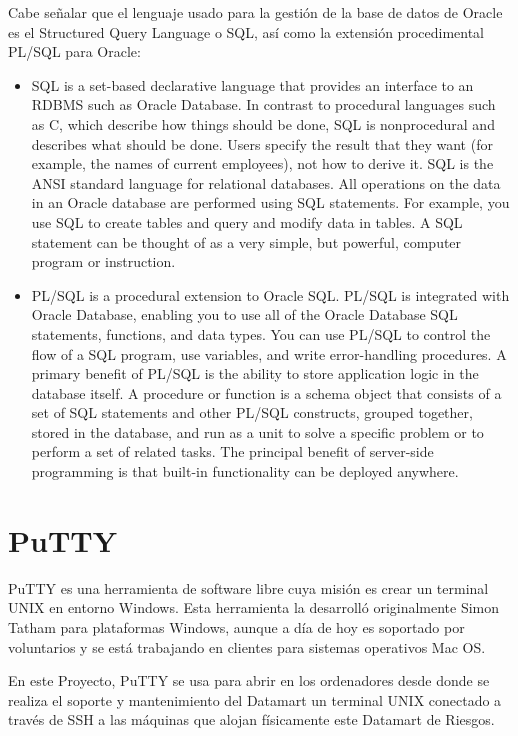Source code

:\documentclass[a4paper, 12pt]{book}
\begin{document}
Cabe señalar que el lenguaje usado para la gestión de la base de datos de Oracle es el Structured Query Language o SQL, así como la extensión procedimental PL/SQL para Oracle:

\begin{itemize}
	\item SQL is a set-based declarative language that provides an interface to an RDBMS such as Oracle Database. In contrast to procedural languages such as C, which describe how things should be done, SQL is nonprocedural and describes what should be done. Users specify the result that they want (for example, the names of current employees), not how to derive it. SQL is the ANSI standard language for relational databases.
All operations on the data in an Oracle database are performed using SQL statements. For example, you use SQL to create tables and query and modify data in tables. A SQL statement can be thought of as a very simple, but powerful, computer program or instruction.

	\item PL/SQL is a procedural extension to Oracle SQL. PL/SQL is integrated with Oracle Database, enabling you to use all of the Oracle Database SQL statements, functions, and data types. You can use PL/SQL to control the flow of a SQL program, use variables, and write error-handling procedures.
A primary benefit of PL/SQL is the ability to store application logic in the database itself. A procedure or function is a schema object that consists of a set of SQL statements and other PL/SQL constructs, grouped together, stored in the database, and run as a unit to solve a specific problem or to perform a set of related tasks. The principal benefit of server-side programming is that built-in functionality can be deployed anywhere.
\end{itemize}

\section{PuTTY}
\label{sec:PuTTY}
PuTTY es una herramienta de software libre cuya misión es crear un terminal UNIX en entorno Windows. Esta herramienta la desarrolló originalmente Simon Tatham para plataformas Windows, aunque a día de hoy es soportado por voluntarios y se está trabajando en clientes para sistemas operativos Mac OS.

En este Proyecto, PuTTY se usa para abrir en los ordenadores desde donde se realiza el soporte y mantenimiento del Datamart un terminal UNIX conectado a través de SSH a las máquinas que alojan físicamente este Datamart de Riesgos.
\end{document}
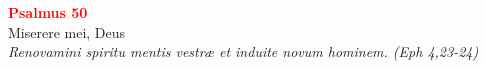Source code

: 


\def\greinitialformat#1{%
{\fontsize{39}{39}\selectfont #1}%
}




\vspace{0.3cm}
\begin{center}
 \textcolor{red}{\large \bf Psalmus 50}\\
Miserere mei, Deus\\
\textit{\small Renovamini spiritu mentis vestræ et induite novum hominem. (Eph 4,23-24)}
\end{center}
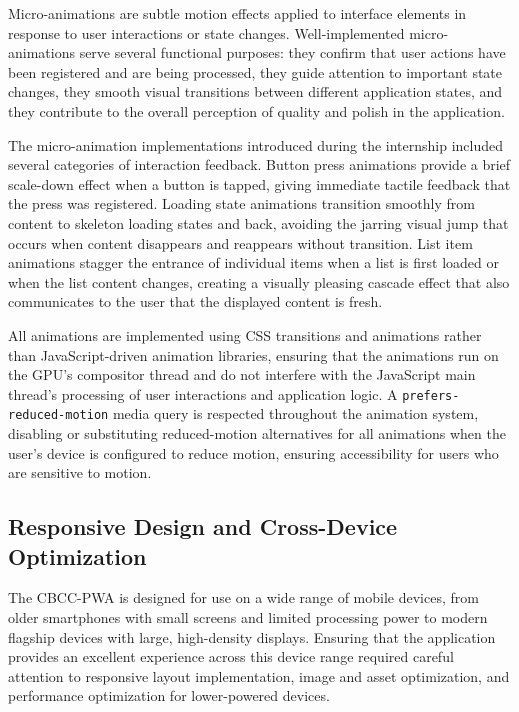Micro-animations are subtle motion effects applied to interface elements in response to user interactions or state changes. Well-implemented micro-animations serve several functional purposes: they confirm that user actions have been registered and are being processed, they guide attention to important state changes, they smooth visual transitions between different application states, and they contribute to the overall perception of quality and polish in the application.

The micro-animation implementations introduced during the internship included several categories of interaction feedback. Button press animations provide a brief scale-down effect when a button is tapped, giving immediate tactile feedback that the press was registered. Loading state animations transition smoothly from content to skeleton loading states and back, avoiding the jarring visual jump that occurs when content disappears and reappears without transition. List item animations stagger the entrance of individual items when a list is first loaded or when the list content changes, creating a visually pleasing cascade effect that also communicates to the user that the displayed content is fresh.

All animations are implemented using CSS transitions and animations rather than JavaScript-driven animation libraries, ensuring that the animations run on the GPU's compositor thread and do not interfere with the JavaScript main thread's processing of user interactions and application logic. A \texttt{prefers-reduced-motion} media query is respected throughout the animation system, disabling or substituting reduced-motion alternatives for all animations when the user's device is configured to reduce motion, ensuring accessibility for users who are sensitive to motion.

\subsection{Responsive Design and Cross-Device Optimization}

The CBCC-PWA is designed for use on a wide range of mobile devices, from older smartphones with small screens and limited processing power to modern flagship devices with large, high-density displays. Ensuring that the application provides an excellent experience across this device range required careful attention to responsive layout implementation, image and asset optimization, and performance optimization for lower-powered devices.

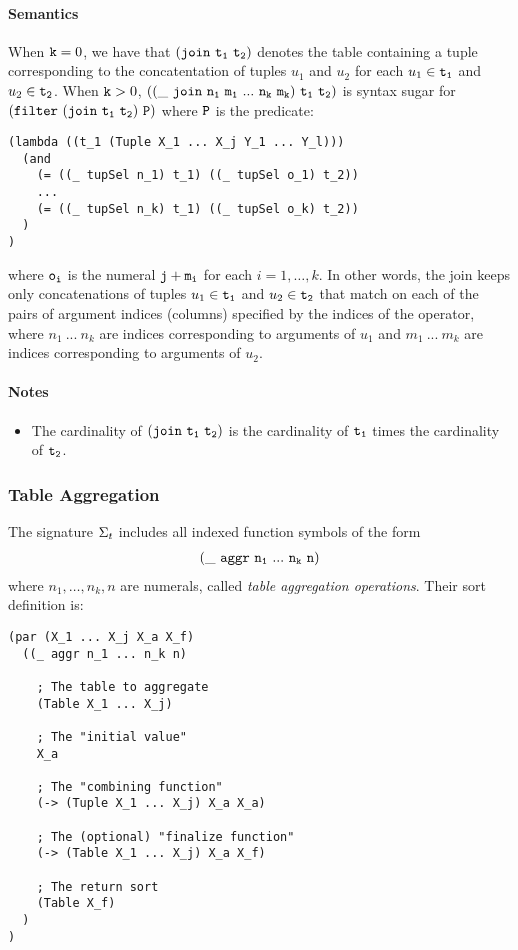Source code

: \documentclass[english,a4paper,10pt]{article}
\begin{document}
\paragraph{Semantics}
When ${\tt k}=0$, we have that $\syntax{(join\ t_1\ t_2)}$
denotes the table containing a tuple corresponding to the concatentation
of tuples $u_1$ and $u_2$
for each $u_1 \in {\tt t_1}$ and $u_2 \in {\tt t_2}$.
When ${\tt k}>0$, $\syntax{((\_\ join\ n_1\ m_1\ ...\ n_k\ m_k)\ t_1\ t_2)}$
is syntax sugar for ${\tt (filter\ (join\ t_1\ t_2)\ P)}$ where ${\tt P}$ is
the predicate:
\begin{verbatim}
(lambda ((t_1 (Tuple X_1 ... X_j Y_1 ... Y_l)))
  (and
    (= ((_ tupSel n_1) t_1) ((_ tupSel o_1) t_2))
    ...
    (= ((_ tupSel n_k) t_1) ((_ tupSel o_k) t_2))
  )
)
\end{verbatim}
where ${\tt o_i}$ is the numeral ${\tt j+m_i}$ for each $i = 1, \ldots, k$.
In other words,
the join keeps only concatenations of tuples $u_1 \in {\tt t_1}$ and
$u_2 \in {\tt t_2}$ 
that match on each of the pairs of argument indices (columns) specified by
the indices of the operator,
where $n_1\ ...\ n_k$ are indices corresponding to arguments of $u_1$
and $m_1\ ...\ m_k$ are indices corresponding to arguments of $u_2$.

\paragraph{Notes}
\begin{itemize}
\item The cardinality of $\syntax{(join\ t_1\ t_2)}$
is the cardinality of ${\tt t_1}$ times the cardinality of ${\tt t_2}$.
\end{itemize}


\subsubsection{Table Aggregation}
The signature $\Sigma_{t}$ includes 
all indexed function symbols of the form
\begin{align*}
{\tt  
(\_\ aggr\ n_1\ ...\ n_k\ n)
}
\end{align*}
where $n_1, \ldots, n_k, n$ are numerals,
called \emph{table aggregation operations}. Their sort definition is:

\begin{verbatim}
(par (X_1 ... X_j X_a X_f) 
  ((_ aggr n_1 ... n_k n)
  
    ; The table to aggregate
    (Table X_1 ... X_j)
    
    ; The "initial value"
    X_a
    
    ; The "combining function"
    (-> (Tuple X_1 ... X_j) X_a X_a)
    
    ; The (optional) "finalize function"
    (-> (Table X_1 ... X_j) X_a X_f)
    
    ; The return sort
    (Table X_f)
  )
)
\end{verbatim}
\end{document}
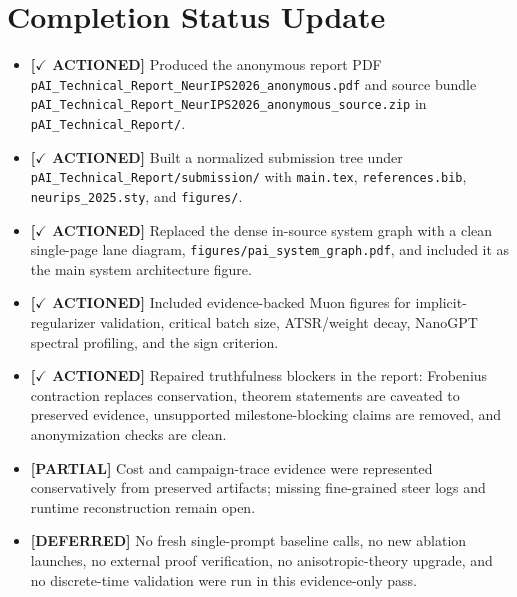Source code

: \documentclass[11pt]{article}
\newcommand{\actioned}{\textbf{\textcolor{green!45!black}{[$\checkmark$ ACTIONED]}}}
\newcommand{\partialdone}{\textbf{\textcolor{orange!75!black}{[PARTIAL]}}}
\newcommand{\deferred}{\textbf{\textcolor{blue!65!black}{[DEFERRED]}}}
\begin{document}
\section*{Completion Status Update}
\begin{itemize}
  \item \actioned{} Produced the anonymous report PDF \texttt{pAI\_Technical\_Report\_NeurIPS2026\_anonymous.pdf} and source bundle \texttt{pAI\_Technical\_Report\_NeurIPS2026\_anonymous\_source.zip} in \texttt{pAI\_Technical\_Report/}.
  \item \actioned{} Built a normalized submission tree under \texttt{pAI\_Technical\_Report/submission/} with \texttt{main.tex}, \texttt{references.bib}, \texttt{neurips\_2025.sty}, and \texttt{figures/}.
  \item \actioned{} Replaced the dense in-source system graph with a clean single-page lane diagram, \texttt{figures/pai\_system\_graph.pdf}, and included it as the main system architecture figure.
  \item \actioned{} Included evidence-backed Muon figures for implicit-regularizer validation, critical batch size, ATSR/weight decay, NanoGPT spectral profiling, and the sign criterion.
  \item \actioned{} Repaired truthfulness blockers in the report: Frobenius contraction replaces conservation, theorem statements are caveated to preserved evidence, unsupported milestone-blocking claims are removed, and anonymization checks are clean.
  \item \partialdone{} Cost and campaign-trace evidence were represented conservatively from preserved artifacts; missing fine-grained steer logs and runtime reconstruction remain open.
  \item \deferred{} No fresh single-prompt baseline calls, no new ablation launches, no external proof verification, no anisotropic-theory upgrade, and no discrete-time validation were run in this evidence-only pass.
\end{itemize}
\end{document}
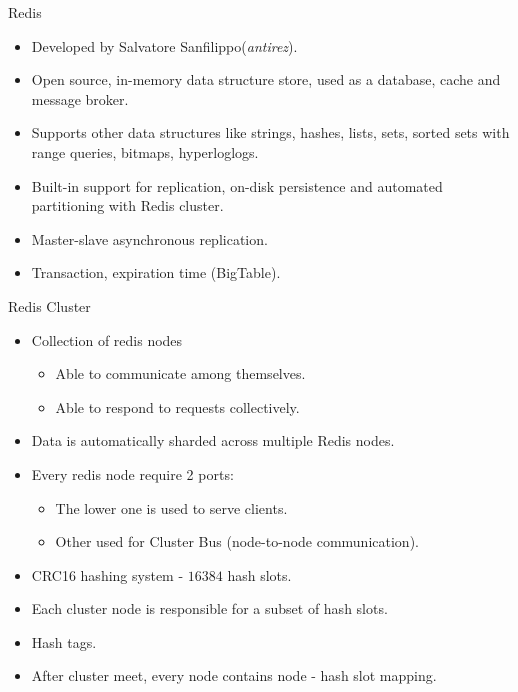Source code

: \documentclass{beamer}
\begin{document}
\begin{frame}{Redis}
    \begin{itemize}
        \pause\item Developed by Salvatore Sanfilippo(\textit{antirez}).
        \pause\item Open source, in-memory data structure store, used as a database, cache and message broker.
        \pause\item Supports other data structures like strings, hashes, lists, sets, sorted sets with range queries, bitmaps, hyperloglogs.
        \pause\item Built-in support for replication, on-disk persistence and automated partitioning with Redis cluster.
        \pause\item Master-slave asynchronous replication.
        \pause\item Transaction, expiration time (BigTable).
    \end{itemize}
\end{frame}

\begin{frame}{Redis Cluster}
    \begin{itemize}
        \pause\item Collection of redis nodes
            \begin{itemize}
                \pause\item Able to communicate among themselves.
                \pause\item Able to respond to requests collectively.
            \end{itemize}
        \pause\item Data is automatically sharded across multiple Redis nodes.
        \pause\item Every redis node require 2 ports:
            \begin{itemize}
                \pause\item The lower one is used to serve clients.
                \pause\item Other used for Cluster Bus (node-to-node communication).
            \end{itemize}
        \pause\item CRC16 hashing system - $16384$ hash slots.
        \pause\item Each cluster node is responsible for a subset of hash slots.
        \pause\item Hash tags.
        \pause\item After cluster meet, every node contains node - hash slot mapping.
    \end{itemize}
\end{frame}
\end{document}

== Exercise ==
Look through the entries above. Copy each line in which the string "documentclass" occurs.

== Solution to this problem ==
:\documentclass[a4paper, 12pt]{book}
: \documentclass[english,a4paper,10pt]{article}
: \documentclass[11pt]{article}
: \documentclass{beamer}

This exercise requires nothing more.